Do you have issues with your gut? There are five things you should pay attention to, as they have a bad impact on our gut.
The first thing to pay attention to is diet. As you can imagine modern and processed food is bad for the gut.
We should be getting 25 – 30 grams of fiber on average. In reality, on average American gets only 15 grams. Will Bulsiewics says:
“Compared to the Hadza of Tanzania, some of the last remaining communities of hunter-gatherers, people in the U.S. have about 40% less microbial diversity in the gut. This leads us to believe that we’ve essentially lost 40% of what we’re supposed to have as humans. To an extent it’s reversible, but this study shows that we might be in a place where we’re impaired from the get-go.”
In the absence of fiber food, we have excessive consumption of animal products which also hurts the gut microbiome.
Antibiotics in Food and Medicine
The Center for Disease Control and Prevention estimates that approximately 30% of antibiotics prescribed are completely unnecessary. This can be extremely dangerous. Even if you are doing your best to avoid antibiotic prescription, there is still a high possibility of exposure. According to the finding from the American Gut Project research from 2018, scientists detected antibiotics in fecal samples from those who haven’t been taking any antibiotics previously.
As Bulsiewics said:
“Around 80% of the antibiotics in our country are actually administered to livestock as a part of animal agriculture.”
We need more research to determine the implications of antibiotics given to animals that end up in human bodies and how that impacts the gut.
The Impact of Nature
“What we’ve come to learn about through the American Gut Project is that their gut is really an extension of their greater environment. They actually have bacteria in the gut that are specific to zebra skin. They’re really touching nature all the time and therefore reinforcing this extremely diverse microbiome. There’s also an enormous amount of skin-to-skin contact. They’re wearing no clothes much of the time, children are always on the backs, bellies, or shoulders and passed around from person to person.”

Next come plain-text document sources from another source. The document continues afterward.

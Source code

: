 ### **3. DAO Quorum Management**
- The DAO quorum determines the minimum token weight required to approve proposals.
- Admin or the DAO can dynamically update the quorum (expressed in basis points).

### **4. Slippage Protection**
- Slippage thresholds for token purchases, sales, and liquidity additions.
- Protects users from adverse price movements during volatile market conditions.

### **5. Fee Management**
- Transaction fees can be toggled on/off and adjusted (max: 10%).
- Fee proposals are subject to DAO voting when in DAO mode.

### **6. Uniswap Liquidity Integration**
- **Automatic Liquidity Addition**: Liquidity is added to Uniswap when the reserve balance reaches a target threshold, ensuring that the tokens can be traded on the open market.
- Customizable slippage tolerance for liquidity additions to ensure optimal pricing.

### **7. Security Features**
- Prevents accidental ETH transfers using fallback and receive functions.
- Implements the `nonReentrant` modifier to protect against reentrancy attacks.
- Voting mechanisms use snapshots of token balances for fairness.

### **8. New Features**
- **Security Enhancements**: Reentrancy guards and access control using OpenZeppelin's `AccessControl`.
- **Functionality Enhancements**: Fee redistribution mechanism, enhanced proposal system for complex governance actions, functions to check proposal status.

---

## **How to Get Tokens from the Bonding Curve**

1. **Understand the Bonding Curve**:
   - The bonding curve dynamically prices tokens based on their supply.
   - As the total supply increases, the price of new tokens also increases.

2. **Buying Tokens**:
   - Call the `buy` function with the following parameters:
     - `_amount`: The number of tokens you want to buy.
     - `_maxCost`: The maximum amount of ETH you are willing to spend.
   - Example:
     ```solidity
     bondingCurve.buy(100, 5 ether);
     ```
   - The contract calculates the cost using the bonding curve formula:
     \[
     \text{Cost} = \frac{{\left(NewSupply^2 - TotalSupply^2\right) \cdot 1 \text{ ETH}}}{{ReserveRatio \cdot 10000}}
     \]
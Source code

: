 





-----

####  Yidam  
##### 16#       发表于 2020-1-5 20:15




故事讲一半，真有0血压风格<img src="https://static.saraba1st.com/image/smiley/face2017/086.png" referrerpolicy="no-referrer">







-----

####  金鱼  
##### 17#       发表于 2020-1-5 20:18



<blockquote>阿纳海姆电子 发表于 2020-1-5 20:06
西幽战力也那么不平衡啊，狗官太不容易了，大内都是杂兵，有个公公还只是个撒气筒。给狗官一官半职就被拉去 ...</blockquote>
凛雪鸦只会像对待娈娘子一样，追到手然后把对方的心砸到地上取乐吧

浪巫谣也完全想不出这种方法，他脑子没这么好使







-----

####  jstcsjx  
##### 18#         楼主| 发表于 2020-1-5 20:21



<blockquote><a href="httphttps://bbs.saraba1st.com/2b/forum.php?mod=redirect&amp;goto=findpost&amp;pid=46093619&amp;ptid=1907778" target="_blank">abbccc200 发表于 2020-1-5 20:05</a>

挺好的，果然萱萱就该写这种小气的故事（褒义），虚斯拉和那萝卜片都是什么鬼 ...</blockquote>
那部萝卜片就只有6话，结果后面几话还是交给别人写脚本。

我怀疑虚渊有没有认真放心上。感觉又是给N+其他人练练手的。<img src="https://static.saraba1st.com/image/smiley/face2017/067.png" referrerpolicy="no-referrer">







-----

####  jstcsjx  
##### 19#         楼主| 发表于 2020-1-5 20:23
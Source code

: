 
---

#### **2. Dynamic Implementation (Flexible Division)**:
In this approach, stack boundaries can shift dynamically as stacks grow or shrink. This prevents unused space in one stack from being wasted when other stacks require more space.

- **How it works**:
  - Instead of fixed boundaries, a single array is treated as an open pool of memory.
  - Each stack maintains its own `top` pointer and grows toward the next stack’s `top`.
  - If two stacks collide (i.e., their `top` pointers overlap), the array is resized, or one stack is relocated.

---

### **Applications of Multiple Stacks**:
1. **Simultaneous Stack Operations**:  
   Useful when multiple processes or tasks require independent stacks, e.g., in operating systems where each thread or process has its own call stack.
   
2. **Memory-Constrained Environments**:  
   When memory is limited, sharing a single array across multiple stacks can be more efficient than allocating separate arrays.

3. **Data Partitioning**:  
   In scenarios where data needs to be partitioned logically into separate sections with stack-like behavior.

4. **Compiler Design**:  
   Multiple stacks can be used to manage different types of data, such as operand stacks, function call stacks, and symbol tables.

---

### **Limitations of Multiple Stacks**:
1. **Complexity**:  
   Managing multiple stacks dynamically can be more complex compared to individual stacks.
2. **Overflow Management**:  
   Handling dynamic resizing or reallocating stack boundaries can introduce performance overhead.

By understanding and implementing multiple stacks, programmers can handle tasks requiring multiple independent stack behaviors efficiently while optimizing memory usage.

Being in touch with nature is crucial. It has an impact on damages already done by the food you eat and antibiotics that you might be taking. Nature is constantly reinforcing the recovery of your body and your mental and physical health, including your gut health as well.
Glyphosate is showing up more in food and human bodies that we would expect. In a recent study by the Environmental Working Group, glyphosate is in 21 oat-based cereals and popular snacks.
Furthermore, there is concern about glyphosate’s effect on the quality of soil, as it has an impact on the quality of crops and therefore on our gut.
Stress and Poor Sleep
Lack of sleep and stress have an impact on our overall well-being including gut health. The communication between gut and brain is through a gut-brain axis. Poor gut health can also have an impact on our mental health. Also, stress and emotions can mess up our gut health.
We know more about our overall health than we ever did. One of the solutions for improving gut health is taking probiotics. When you take a probiotic supplement, you add more good bacteria to your gut. There is evidence that probiotics are beneficial for managing issues such as diarrhea caused by antibiotics.
There are also lifestyle choices that we can do to support the microbiome. These are getting enough sleep, eating more plants, exercising, meditation to elevate stress, opting for organic foods, spending time in nature, and supporting the sustainable agricultural initiative.